Book Review: Bombay Fever

“It was finally here. Bombay Fever. The drug-resistant super-disease that public health experts in India had been dreading for decades. 

Now they had to deal with its full, brutal, relentless force.”

Bombay, or Mumbai, if you prefer, is home for me. It is the city where I was born, and where I’ve spent the majority of my life. It is a city that is constantly on the move; constantly changing. But over the years I have seen it groan under the pressure of a massive population that is still expanding on the one hand, and the severe lack of infrastructure to support that population on the other hand. One good rain is all it seems to take to put the brakes on this city now. And what if  this Bombay/Mumbai of today has to deal with a real, urgent medical crisis? That is the frightening question that Sidin Vadukut asks, and attempts to answer, in this cracker of a medical thriller.

 

The novel has an ensemble cast, and it is difficult to pick out one main character. It begins however with a journalist Hormazd, in Switzerland, where he witnesses a Sri-Lankan woman suddenly drop down and die in a gruesome manner. Hormazd travels back to Bombay, a carrier of the deadly disease–but he doesn’t know that yet.  Other characters of note are: Aayush Vajpeyi a social medical officer in Mumbai, part of the Srivatsa programme–a national programme to combat drug resistant diseases, who uncovers the existence of the outbreak; Janani Ganesh is a journalist working on an article about SMOs; Nitin Phadavnis, the Prime Minister, caught between protocol and the need to safeguard citizens; Dr Ratnakar Joshi from the National Institute of Virology in Pune, tasked with identifying the virus causing the outbreak; Dr Anil Bansal, one of the owners of a private clinic, who senses early on that he might be dealing with an epidemic; Sati Rout, another SMO, dealing with the outbreak at the airport; Mohan Thomas, the owner of a restaurant on the Mumbai-Pune highway; Nishtha Sharma, the Chief Minster of Maharashtra, who must step up and lead her state out of the crisis; Annalisa Salmone, an American journalist working for “Buzzwire”. This mixed bag of civil servants, politicians, doctors and journalists and their attempts to deal with the outbreak; even as the general public panics are what make up the core of this medical thriller.

The scariest part of the book is how real it all is.

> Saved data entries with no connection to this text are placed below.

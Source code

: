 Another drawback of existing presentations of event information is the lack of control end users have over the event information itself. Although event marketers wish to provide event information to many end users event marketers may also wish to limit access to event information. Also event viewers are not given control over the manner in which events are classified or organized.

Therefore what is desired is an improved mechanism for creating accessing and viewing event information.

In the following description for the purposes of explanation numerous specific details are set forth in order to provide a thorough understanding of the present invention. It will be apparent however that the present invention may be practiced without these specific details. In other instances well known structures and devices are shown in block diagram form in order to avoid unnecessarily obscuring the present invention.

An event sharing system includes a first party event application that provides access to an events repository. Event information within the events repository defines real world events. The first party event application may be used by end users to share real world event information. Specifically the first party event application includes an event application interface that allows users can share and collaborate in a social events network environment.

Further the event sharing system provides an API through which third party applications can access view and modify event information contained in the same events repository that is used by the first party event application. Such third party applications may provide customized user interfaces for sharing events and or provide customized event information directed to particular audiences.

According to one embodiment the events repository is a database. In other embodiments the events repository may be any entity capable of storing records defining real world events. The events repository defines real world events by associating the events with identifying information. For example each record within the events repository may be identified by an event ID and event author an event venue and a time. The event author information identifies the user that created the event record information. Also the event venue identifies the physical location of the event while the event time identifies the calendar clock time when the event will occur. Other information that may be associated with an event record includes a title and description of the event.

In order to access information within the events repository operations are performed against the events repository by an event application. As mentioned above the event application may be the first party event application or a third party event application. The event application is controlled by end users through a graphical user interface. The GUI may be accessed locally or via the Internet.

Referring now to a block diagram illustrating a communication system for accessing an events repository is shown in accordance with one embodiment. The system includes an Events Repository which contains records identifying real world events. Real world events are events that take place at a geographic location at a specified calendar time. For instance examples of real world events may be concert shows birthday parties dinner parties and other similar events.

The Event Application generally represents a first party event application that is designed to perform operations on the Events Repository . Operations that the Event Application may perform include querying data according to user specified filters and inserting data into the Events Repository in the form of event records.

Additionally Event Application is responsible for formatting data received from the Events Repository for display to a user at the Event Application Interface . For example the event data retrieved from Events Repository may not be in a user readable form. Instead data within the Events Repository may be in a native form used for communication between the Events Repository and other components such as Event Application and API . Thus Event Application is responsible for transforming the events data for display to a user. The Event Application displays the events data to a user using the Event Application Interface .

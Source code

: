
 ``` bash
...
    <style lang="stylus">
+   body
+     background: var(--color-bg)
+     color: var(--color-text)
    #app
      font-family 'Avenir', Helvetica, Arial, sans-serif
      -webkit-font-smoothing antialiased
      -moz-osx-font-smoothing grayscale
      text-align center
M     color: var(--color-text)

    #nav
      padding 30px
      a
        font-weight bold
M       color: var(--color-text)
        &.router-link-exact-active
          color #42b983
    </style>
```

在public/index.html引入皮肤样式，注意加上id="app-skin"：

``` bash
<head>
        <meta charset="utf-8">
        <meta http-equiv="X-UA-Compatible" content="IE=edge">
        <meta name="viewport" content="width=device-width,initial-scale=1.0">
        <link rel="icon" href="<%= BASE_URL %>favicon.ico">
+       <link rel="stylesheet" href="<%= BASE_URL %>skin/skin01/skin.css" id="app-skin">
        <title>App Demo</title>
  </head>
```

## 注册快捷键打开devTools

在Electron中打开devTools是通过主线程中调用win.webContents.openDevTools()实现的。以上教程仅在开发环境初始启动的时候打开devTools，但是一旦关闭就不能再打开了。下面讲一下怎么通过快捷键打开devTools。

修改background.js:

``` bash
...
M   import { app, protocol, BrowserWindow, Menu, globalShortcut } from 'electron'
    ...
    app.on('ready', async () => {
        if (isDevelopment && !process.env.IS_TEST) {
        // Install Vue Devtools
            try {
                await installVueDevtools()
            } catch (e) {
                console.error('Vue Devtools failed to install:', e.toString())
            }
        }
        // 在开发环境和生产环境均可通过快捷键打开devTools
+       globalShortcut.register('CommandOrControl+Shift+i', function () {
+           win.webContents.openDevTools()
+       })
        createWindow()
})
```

The disease itself, is created in part, by self-medication and over-prescription of antibiotics–both extremely prevalent in India. The sluggish and confused response to the outbreak rings true as well, and the panic of the public exacerbated by half-truths and WhatsApp forwards make it all very believable. Sidin’s last non-fiction work, The Sceptical Patriot, was well-researched and it is admirable how research-focused even this work of fiction is. God forbid, but if an outbreak does occur, I imagine it will all play out exactly like this!

Sidin also invents a couple of interesting concepts, which sound so real, that it was disappointing to know that they don’t exist yet-the Beta Protocol and the Multi-Sampler. I would love to see a full-fledged thriller with the Beta Protocol front and centre.

Characterization is second to plot and pace in this book, but even then, one becomes invested in the characters. And the plot and pace more  than make up for the characters. There is no point where I got bored or wanted to stop reading. Even when there is an info-dump, the writing and trivia are so captivating that one stays connected.

Bombay Fever is a wake-up call of sorts. It is an ugly truth couched in fiction.